=== Your instructions ===
The records should be restated exactly from their first line through the line with "### Introduction" in it.

Dataset entries
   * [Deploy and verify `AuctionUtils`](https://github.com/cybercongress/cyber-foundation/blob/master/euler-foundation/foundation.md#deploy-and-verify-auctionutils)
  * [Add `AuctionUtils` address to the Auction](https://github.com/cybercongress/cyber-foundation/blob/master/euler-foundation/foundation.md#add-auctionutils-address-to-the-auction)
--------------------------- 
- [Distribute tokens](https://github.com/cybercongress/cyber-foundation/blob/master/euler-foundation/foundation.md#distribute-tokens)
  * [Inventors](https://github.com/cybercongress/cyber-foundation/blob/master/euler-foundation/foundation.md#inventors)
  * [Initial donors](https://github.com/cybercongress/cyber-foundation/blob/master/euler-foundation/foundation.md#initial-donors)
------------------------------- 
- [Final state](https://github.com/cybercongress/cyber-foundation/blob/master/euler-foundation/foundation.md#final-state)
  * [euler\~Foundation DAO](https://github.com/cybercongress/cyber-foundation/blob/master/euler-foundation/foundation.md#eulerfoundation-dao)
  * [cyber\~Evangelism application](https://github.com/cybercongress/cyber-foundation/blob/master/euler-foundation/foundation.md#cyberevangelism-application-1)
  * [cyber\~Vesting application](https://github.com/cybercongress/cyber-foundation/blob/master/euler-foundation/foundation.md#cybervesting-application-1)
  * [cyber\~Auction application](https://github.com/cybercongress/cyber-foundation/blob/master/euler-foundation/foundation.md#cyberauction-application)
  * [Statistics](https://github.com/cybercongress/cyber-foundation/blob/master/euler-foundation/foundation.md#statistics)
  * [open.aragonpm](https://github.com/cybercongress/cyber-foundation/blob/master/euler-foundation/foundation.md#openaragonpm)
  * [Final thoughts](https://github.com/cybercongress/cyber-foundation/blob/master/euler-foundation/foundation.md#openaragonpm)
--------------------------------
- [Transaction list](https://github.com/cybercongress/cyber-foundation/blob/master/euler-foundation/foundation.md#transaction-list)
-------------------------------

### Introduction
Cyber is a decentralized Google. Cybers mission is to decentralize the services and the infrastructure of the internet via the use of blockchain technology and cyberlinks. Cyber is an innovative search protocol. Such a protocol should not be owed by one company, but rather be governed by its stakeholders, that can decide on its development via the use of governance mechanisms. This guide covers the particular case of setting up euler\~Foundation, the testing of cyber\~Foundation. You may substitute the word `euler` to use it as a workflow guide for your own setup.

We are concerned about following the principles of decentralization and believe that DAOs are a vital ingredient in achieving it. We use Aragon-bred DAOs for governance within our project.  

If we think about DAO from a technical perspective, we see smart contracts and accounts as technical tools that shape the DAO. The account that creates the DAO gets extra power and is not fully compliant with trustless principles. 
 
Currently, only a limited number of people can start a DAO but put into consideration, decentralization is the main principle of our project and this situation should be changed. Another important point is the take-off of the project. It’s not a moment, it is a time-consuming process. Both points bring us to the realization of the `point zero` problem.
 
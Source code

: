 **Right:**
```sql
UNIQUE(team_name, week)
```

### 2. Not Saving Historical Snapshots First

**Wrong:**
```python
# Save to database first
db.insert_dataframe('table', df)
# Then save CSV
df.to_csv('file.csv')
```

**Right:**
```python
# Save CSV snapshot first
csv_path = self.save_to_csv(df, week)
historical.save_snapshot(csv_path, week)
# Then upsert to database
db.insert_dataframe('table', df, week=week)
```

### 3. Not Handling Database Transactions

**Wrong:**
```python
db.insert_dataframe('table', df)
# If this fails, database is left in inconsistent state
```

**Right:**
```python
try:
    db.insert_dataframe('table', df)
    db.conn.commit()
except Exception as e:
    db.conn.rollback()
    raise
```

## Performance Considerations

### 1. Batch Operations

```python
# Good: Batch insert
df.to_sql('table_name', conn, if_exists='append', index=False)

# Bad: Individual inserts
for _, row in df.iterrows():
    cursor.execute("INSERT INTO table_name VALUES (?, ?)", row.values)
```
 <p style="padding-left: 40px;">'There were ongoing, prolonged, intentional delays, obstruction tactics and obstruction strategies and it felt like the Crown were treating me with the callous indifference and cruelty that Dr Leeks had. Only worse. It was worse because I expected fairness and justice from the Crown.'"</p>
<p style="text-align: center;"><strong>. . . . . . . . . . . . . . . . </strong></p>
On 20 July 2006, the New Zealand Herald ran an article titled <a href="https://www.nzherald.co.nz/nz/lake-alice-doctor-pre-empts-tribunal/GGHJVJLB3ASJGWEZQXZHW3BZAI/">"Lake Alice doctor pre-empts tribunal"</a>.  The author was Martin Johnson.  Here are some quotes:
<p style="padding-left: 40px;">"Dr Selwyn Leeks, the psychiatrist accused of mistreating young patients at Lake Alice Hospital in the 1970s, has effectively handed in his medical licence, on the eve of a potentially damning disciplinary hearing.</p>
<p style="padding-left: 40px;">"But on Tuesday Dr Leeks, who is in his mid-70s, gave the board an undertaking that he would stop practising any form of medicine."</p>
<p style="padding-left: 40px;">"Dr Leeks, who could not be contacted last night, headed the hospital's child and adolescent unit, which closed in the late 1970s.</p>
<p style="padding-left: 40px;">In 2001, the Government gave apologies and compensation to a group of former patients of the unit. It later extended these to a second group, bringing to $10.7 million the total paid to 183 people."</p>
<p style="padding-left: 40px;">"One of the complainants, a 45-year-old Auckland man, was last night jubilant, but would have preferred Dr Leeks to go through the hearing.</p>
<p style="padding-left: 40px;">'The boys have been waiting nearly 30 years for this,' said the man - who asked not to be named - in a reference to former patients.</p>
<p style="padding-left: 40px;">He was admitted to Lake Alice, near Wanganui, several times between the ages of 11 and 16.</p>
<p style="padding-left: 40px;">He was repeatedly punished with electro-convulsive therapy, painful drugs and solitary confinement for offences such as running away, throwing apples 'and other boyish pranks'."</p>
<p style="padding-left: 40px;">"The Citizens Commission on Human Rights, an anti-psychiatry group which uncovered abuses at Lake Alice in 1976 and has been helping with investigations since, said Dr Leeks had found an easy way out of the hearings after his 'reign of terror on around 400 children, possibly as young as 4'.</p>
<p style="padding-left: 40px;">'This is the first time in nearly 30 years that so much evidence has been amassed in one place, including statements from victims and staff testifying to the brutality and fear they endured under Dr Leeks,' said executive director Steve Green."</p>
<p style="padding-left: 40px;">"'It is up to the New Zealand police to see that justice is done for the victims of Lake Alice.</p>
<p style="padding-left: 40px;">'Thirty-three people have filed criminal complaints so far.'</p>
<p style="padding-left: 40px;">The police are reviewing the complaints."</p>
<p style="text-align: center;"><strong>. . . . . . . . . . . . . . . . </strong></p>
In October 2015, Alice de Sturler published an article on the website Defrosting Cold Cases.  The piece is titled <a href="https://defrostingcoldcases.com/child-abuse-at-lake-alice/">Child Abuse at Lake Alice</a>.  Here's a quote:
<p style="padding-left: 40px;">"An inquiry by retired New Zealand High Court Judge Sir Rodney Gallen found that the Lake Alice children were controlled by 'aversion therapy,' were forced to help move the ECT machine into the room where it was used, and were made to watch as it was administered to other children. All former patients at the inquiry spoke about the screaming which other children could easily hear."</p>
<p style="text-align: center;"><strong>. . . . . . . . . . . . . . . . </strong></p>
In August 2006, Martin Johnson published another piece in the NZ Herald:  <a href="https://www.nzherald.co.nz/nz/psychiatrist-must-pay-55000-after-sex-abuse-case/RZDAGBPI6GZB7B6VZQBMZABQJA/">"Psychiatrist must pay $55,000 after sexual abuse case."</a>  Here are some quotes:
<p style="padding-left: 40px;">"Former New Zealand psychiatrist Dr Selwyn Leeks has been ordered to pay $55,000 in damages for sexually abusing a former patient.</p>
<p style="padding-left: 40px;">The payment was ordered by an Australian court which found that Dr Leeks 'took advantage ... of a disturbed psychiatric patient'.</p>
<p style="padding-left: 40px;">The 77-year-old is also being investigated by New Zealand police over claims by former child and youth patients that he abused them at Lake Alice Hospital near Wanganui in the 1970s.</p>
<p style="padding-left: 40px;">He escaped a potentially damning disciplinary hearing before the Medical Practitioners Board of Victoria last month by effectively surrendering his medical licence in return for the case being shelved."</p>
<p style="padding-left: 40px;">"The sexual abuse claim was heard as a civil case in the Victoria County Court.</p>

=== Response to the task ===
   * [Deploy and verify `AuctionUtils`](https://github.com/cybercongress/cyber-foundation/blob/master/euler-foundation/foundation.md#deploy-and-verify-auctionutils)
  * [Add `AuctionUtils` address to the Auction](https://github.com/cybercongress/cyber-foundation/blob/master/euler-foundation/foundation.md#add-auctionutils-address-to-the-auction)
--------------------------- 
- [Distribute tokens](https://github.com/cybercongress/cyber-foundation/blob/master/euler-foundation/foundation.md#distribute-tokens)
  * [Inventors](https://github.com/cybercongress/cyber-foundation/blob/master/euler-foundation/foundation.md#inventors)
  * [Initial donors](https://github.com/cybercongress/cyber-foundation/blob/master/euler-foundation/foundation.md#initial-donors)
------------------------------- 
- [Final state](https://github.com/cybercongress/cyber-foundation/blob/master/euler-foundation/foundation.md#final-state)
  * [euler\~Foundation DAO](https://github.com/cybercongress/cyber-foundation/blob/master/euler-foundation/foundation.md#eulerfoundation-dao)
  * [cyber\~Evangelism application](https://github.com/cybercongress/cyber-foundation/blob/master/euler-foundation/foundation.md#cyberevangelism-application-1)
  * [cyber\~Vesting application](https://github.com/cybercongress/cyber-foundation/blob/master/euler-foundation/foundation.md#cybervesting-application-1)
  * [cyber\~Auction application](https://github.com/cybercongress/cyber-foundation/blob/master/euler-foundation/foundation.md#cyberauction-application)
  * [Statistics](https://github.com/cybercongress/cyber-foundation/blob/master/euler-foundation/foundation.md#statistics)
  * [open.aragonpm](https://github.com/cybercongress/cyber-foundation/blob/master/euler-foundation/foundation.md#openaragonpm)
  * [Final thoughts](https://github.com/cybercongress/cyber-foundation/blob/master/euler-foundation/foundation.md#openaragonpm)
--------------------------------
- [Transaction list](https://github.com/cybercongress/cyber-foundation/blob/master/euler-foundation/foundation.md#transaction-list)
-------------------------------

### Introduction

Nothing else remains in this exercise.